English all-rounder Moeen Ali has added fuel to the fire currently burning against the culture of Australian cricket, claiming in his soon to be published autobiography that an unnamed player called him ‘Osama’ in the 2015 Ashes series. The autobiography, which is set to be released later in September, is being previewed in English newspaper The Times, in which this section of the book was published.

According to Ali, during his first ever Ashes test - in Cardiff - an opposition player ‘turned to me and said “take that, Osama”. I could not believe what I had heard. I remember going really red. I have never been so angry on a cricket field.’

Reportedly, Ali told coach Trevor Bayliss and ‘a couple of other guys’ later, and Bayliss subsequently brought the issue to Australian coach Darren Lehmann. Lehmann asked the player question, who claimed he had called Ali ‘a part timer’ rather than ‘Osama’. Evidently Ali remained certain of what he had heard, but ‘had to take the player’s word for it’. 

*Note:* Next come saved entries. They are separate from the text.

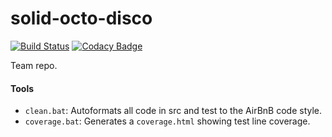 # solid-octo-disco

[![Build Status](https://travis-ci.org/Winwardo/solid-octo-disco.svg?branch=master)](https://travis-ci.org/Winwardo/solid-octo-disco)
[![Codacy Badge](https://api.codacy.com/project/badge/grade/d544db1297e04420b13c514662c305af)](https://www.codacy.com/app/winwardo/solid-octo-disco)

Team repo.

#### Tools
* `clean.bat`: Autoformats all code in src and test to the AirBnB code style.
* `coverage.bat`: Generates a `coverage.html` showing test line coverage.
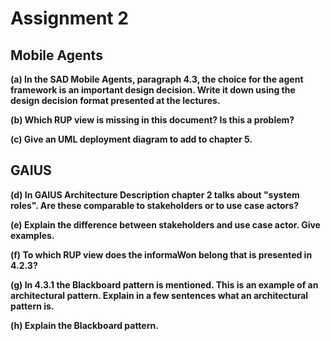 # Assignment 2

## Mobile Agents

**(a) In the SAD Mobile Agents, paragraph 4.3, the choice for the agent framework is an important design decision. Write it down using the design decision format presented at the lectures.**



**(b) Which RUP view is missing in this document? Is this a problem?**



**(c) Give an UML deployment diagram to add to chapter 5.**



## GAIUS

**(d) In GAIUS Architecture Description chapter 2 talks about "system roles". Are these comparable to stakeholders or to use case actors?**



**(e) Explain the difference between stakeholders and use case actor. Give examples.**



**(f) To which RUP view does the informaWon belong that is presented in 4.2.3?**



**(g) In 4.3.1 the Blackboard pattern is mentioned. This is an example of an architectural pattern. Explain in a few sentences what an architectural pattern is.**



**(h) Explain the Blackboard pattern.**



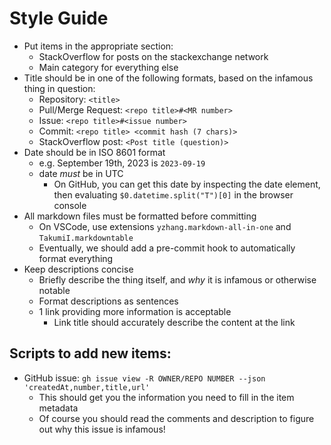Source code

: # Style Guide

- Put items in the appropriate section:
  - StackOverflow for posts on the stackexchange network
  - Main category for everything else
- Title should be in one of the following formats, based on the infamous thing in question:
  - Repository: `<title>`
  - Pull/Merge Request: `<repo title>#<MR number>`
  - Issue: `<repo title>#<issue number>`
  - Commit: `<repo title> <commit hash (7 chars)>`
  - StackOverflow post: `<Post title (question)>`
- Date should be in ISO 8601 format
  - e.g. September 19th, 2023 is `2023-09-19`
  - date *must* be in UTC
    -  On GitHub, you can get this date by inspecting the date element, then evaluating `$0.datetime.split("T")[0]` in the browser console
- All markdown files must be formatted before committing
  - On VSCode, use extensions `yzhang.markdown-all-in-one` and `TakumiI.markdowntable`
  - Eventually, we should add a pre-commit hook to automatically format everything
- Keep descriptions concise
  - Briefly describe the thing itself, and *why* it is infamous or otherwise notable
  - Format descriptions as sentences
  - 1 link providing more information is acceptable
    - Link title should accurately describe the content at the link

## Scripts to add new items:
- GitHub issue: `gh issue view -R OWNER/REPO NUMBER --json 'createdAt,number,title,url'`
  - This should get you the information you need to fill in the item metadata
  - Of course you should read the comments and description to figure out why
    this issue is infamous!
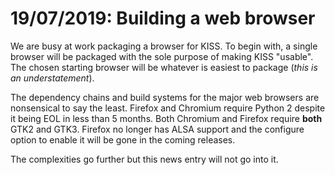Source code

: # 19/07/2019: Building a web browser

We are busy at work packaging a browser for KISS. To begin with, a
single browser will be packaged with the sole purpose of making KISS
"usable". The chosen starting browser will be whatever is easiest to
package (*this is an understatement*).

The dependency chains and build systems for the major web browsers are
nonsensical to say the least. Firefox and Chromium require Python 2
despite it being EOL in less than 5 months. Both Chromium and Firefox
require **both** GTK2 and GTK3. Firefox no longer has ALSA support and the
configure option to enable it will be gone in the coming releases.

The complexities go further but this news entry will not go into it.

Cricket Australia responded to these fresh allegations by beginning an investigation into the incident, saying ‘remarks of this nature are unacceptable and have no place in our sport, or in society’. They are set to follow up the matter with the English Cricket Board.

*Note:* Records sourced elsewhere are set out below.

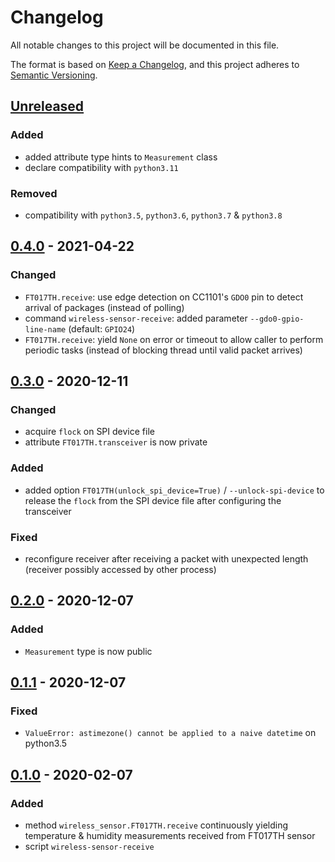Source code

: # Changelog
All notable changes to this project will be documented in this file.

The format is based on [Keep a Changelog](https://keepachangelog.com/en/1.0.0/),
and this project adheres to [Semantic Versioning](https://semver.org/spec/v2.0.0.html).

## [Unreleased]
### Added
- added attribute type hints to `Measurement` class
- declare compatibility with `python3.11`

### Removed
- compatibility with `python3.5`, `python3.6`, `python3.7` & `python3.8`

## [0.4.0] - 2021-04-22
### Changed
- `FT017TH.receive`: use edge detection on CC1101's `GDO0` pin to detect arrival of packages
  (instead of polling)
- command `wireless-sensor-receive`: added parameter `--gdo0-gpio-line-name` (default: `GPIO24`)
- `FT017TH.receive`: yield `None` on error or timeout to allow caller to perform periodic tasks
  (instead of blocking thread until valid packet arrives)

## [0.3.0] - 2020-12-11
### Changed
- acquire `flock` on SPI device file
- attribute `FT017TH.transceiver` is now private

### Added
- added option `FT017TH(unlock_spi_device=True)` / `--unlock-spi-device`
  to release the `flock` from the SPI device file after configuring the transceiver

### Fixed
- reconfigure receiver after receiving a packet with unexpected length
  (receiver possibly accessed by other process)

## [0.2.0] - 2020-12-07
### Added
- `Measurement` type is now public

## [0.1.1] - 2020-12-07
### Fixed
- `ValueError: astimezone() cannot be applied to a naive datetime` on python3.5

## [0.1.0] - 2020-02-07
### Added
- method `wireless_sensor.FT017TH.receive` continuously yielding
  temperature & humidity measurements received from FT017TH sensor
- script `wireless-sensor-receive`

[Unreleased]: https://github.com/fphammerle/wireless-sensor/compare/v0.4.0...HEAD
[0.4.0]: https://github.com/fphammerle/wireless-sensor/compare/v0.3.0...v0.4.0
[0.3.0]: https://github.com/fphammerle/wireless-sensor/compare/v0.2.0...v0.3.0
[0.2.0]: https://github.com/fphammerle/wireless-sensor/compare/v0.1.1...v0.2.0
[0.1.1]: https://github.com/fphammerle/wireless-sensor/compare/v0.1.0...v0.1.1
[0.1.0]: https://github.com/fphammerle/wireless-sensor/releases/tag/v0.1.0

The claims - further details of which will no doubt come out following Cricket Australia’s probe into the into the incident - once again bring into the spotlight the culture of the Australian cricket team in what has been a disappointing year for the team. Predominantly, this stems from the ball-tampering controversy during the tour of South Africa earlier this year, which subsequently saw captain Steve Smith and vice-captain David Warner suspended for a year, and opening batsman Cameron Bancroft banned by Cricket Australia for nine months. In the wake of that incident, coach Darren Lehmann also stepped down, while many involved within the team questioned whether the desire to win had become so strong that it had the idea of fair play had been compromised. 

These new allegations, while for the moment unsubstantiated, are just another incident which Cricket Australia will no doubt be loathed to deal with. If the comments are confirmed there will likely be further action taken considering their nature, though just what that action will be is yet to be determined.